__WHAT THIS TASK INVOLVES__: What is needed is an exact copy of the records below, without the pictures.

(Stored data entries)
Segment Open

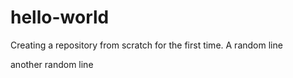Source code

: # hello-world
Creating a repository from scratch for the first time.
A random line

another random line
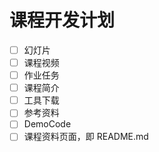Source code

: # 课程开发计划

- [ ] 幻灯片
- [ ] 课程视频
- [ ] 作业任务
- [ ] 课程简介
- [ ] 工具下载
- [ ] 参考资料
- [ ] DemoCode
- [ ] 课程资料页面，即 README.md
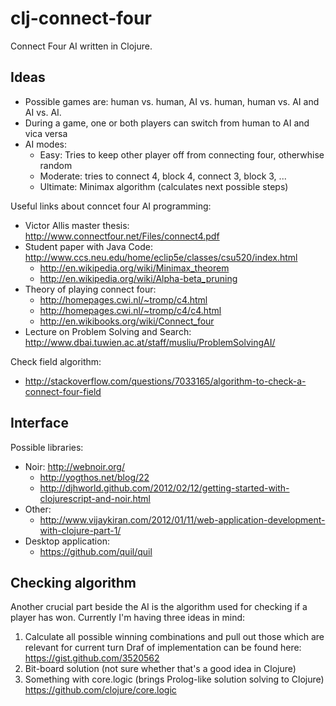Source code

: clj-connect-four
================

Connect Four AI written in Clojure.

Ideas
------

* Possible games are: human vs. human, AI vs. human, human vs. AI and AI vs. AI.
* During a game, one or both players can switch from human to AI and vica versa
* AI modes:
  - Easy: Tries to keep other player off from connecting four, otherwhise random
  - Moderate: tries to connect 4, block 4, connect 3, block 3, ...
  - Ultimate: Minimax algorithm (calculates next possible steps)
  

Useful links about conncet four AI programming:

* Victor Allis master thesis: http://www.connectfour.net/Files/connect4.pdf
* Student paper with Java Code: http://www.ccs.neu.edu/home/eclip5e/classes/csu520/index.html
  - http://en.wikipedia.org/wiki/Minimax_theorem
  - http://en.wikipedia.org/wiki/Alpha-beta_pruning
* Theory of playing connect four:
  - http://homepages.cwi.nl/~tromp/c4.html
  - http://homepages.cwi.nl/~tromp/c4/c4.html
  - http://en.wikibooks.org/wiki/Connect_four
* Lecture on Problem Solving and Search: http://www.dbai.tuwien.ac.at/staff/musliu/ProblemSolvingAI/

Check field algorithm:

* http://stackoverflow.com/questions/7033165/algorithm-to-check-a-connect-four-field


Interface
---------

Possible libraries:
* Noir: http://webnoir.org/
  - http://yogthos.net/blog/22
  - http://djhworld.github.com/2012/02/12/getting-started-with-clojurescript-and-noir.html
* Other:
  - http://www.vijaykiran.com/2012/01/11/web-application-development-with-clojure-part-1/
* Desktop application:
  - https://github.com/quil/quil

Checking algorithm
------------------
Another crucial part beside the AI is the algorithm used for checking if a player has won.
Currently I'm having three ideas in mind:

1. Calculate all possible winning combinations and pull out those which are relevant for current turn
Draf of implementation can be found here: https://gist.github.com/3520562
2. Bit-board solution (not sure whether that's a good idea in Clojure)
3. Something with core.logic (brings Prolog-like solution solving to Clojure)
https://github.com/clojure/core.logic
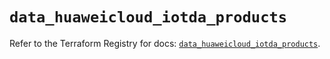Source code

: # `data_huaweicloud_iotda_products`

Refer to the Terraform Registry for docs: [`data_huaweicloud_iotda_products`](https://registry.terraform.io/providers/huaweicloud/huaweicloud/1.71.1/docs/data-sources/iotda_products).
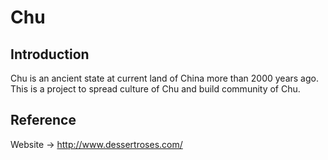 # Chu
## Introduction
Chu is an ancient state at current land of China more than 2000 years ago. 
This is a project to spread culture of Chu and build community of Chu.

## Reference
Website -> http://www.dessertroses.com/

Segment Closed

__COMPLETED TASK__:
Source code

: # hello-world
Creating a repository from scratch for the first time.
A random line

another random line
Source code

: # 课程开发计划

- [ ] 幻灯片
- [ ] 课程视频
- [ ] 作业任务
- [ ] 课程简介
- [ ] 工具下载
- [ ] 参考资料
- [ ] DemoCode
- [ ] 课程资料页面，即 README.md
Source code

: clj-connect-four
================

Connect Four AI written in Clojure.

Ideas
------

* Possible games are: human vs. human, AI vs. human, human vs. AI and AI vs. AI.
* During a game, one or both players can switch from human to AI and vica versa
* AI modes:
  - Easy: Tries to keep other player off from connecting four, otherwhise random
  - Moderate: tries to connect 4, block 4, connect 3, block 3, ...
  - Ultimate: Minimax algorithm (calculates next possible steps)
  

Useful links about conncet four AI programming:

* Victor Allis master thesis: http://www.connectfour.net/Files/connect4.pdf
* Student paper with Java Code: http://www.ccs.neu.edu/home/eclip5e/classes/csu520/index.html
  - http://en.wikipedia.org/wiki/Minimax_theorem
  - http://en.wikipedia.org/wiki/Alpha-beta_pruning
* Theory of playing connect four:
  - http://homepages.cwi.nl/~tromp/c4.html
  - http://homepages.cwi.nl/~tromp/c4/c4.html
  - http://en.wikibooks.org/wiki/Connect_four
* Lecture on Problem Solving and Search: http://www.dbai.tuwien.ac.at/staff/musliu/ProblemSolvingAI/

Check field algorithm:

* http://stackoverflow.com/questions/7033165/algorithm-to-check-a-connect-four-field


Interface
---------

Possible libraries:
* Noir: http://webnoir.org/
  - http://yogthos.net/blog/22
  - http://djhworld.github.com/2012/02/12/getting-started-with-clojurescript-and-noir.html
* Other:
  - http://www.vijaykiran.com/2012/01/11/web-application-development-with-clojure-part-1/
* Desktop application:
  - https://github.com/quil/quil

Checking algorithm
------------------
Another crucial part beside the AI is the algorithm used for checking if a player has won.
Currently I'm having three ideas in mind:

1. Calculate all possible winning combinations and pull out those which are relevant for current turn
Draf of implementation can be found here: https://gist.github.com/3520562
2. Bit-board solution (not sure whether that's a good idea in Clojure)
3. Something with core.logic (brings Prolog-like solution solving to Clojure)
https://github.com/clojure/core.logic
Source code

: # `data_huaweicloud_iotda_products`

Refer to the Terraform Registry for docs: [`data_huaweicloud_iotda_products`](https://registry.terraform.io/providers/huaweicloud/huaweicloud/1.71.1/docs/data-sources/iotda_products).
 # Chu
## Introduction
Chu is an ancient state at current land of China more than 2000 years ago. 
This is a project to spread culture of Chu and build community of Chu.

## Reference
Website -> http://www.dessertroses.com/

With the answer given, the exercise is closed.